• _DATA SECTION_:
------------------------------------------------------------------------
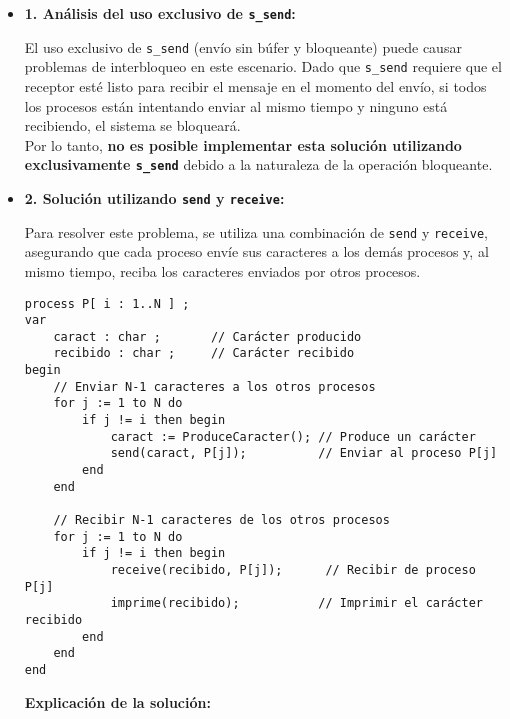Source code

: \documentclass[a4paper,12pt]{article}
\begin{document}
\begin{itemize} 

\item \textbf{1. Análisis del uso exclusivo de \texttt{s\_send}:}

El uso exclusivo de \texttt{s\_send} (envío sin búfer y bloqueante) puede causar problemas de interbloqueo en este escenario. Dado que \texttt{s\_send} requiere que el receptor esté listo para recibir el mensaje en el momento del envío, si todos los procesos están intentando enviar al mismo tiempo y ninguno está recibiendo, el sistema se bloqueará.\\

Por lo tanto, \textbf{no es posible implementar esta solución utilizando exclusivamente \texttt{s\_send}} debido a la naturaleza de la operación bloqueante.\\


\item  \textbf{2. Solución utilizando \texttt{send} y \texttt{receive}:}

Para resolver este problema, se utiliza una combinación de \texttt{send} y \texttt{receive}, asegurando que cada proceso envíe sus caracteres a los demás procesos y, al mismo tiempo, reciba los caracteres enviados por otros procesos.\\

\begin{lstlisting}[style=customcpp]
process P[ i : 1..N ] ;
var
    caract : char ;       // Carácter producido
    recibido : char ;     // Carácter recibido
begin
    // Enviar N-1 caracteres a los otros procesos
    for j := 1 to N do
        if j != i then begin
            caract := ProduceCaracter(); // Produce un carácter
            send(caract, P[j]);          // Enviar al proceso P[j]
        end
    end

    // Recibir N-1 caracteres de los otros procesos
    for j := 1 to N do
        if j != i then begin
            receive(recibido, P[j]);      // Recibir de proceso P[j]
            imprime(recibido);           // Imprimir el carácter recibido
        end
    end
end
\end{lstlisting}

\textbf{Explicación de la solución:}


\end{itemize}
\end{document}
------------------------------------------------------------------------
• _EXERCISE BRIEF_:
The word to find is "lstlisting". Copy every line of the data that holds it.

• _ANSWER SPACE_:
\begin{lstlisting}[style=customcpp]
\end{lstlisting}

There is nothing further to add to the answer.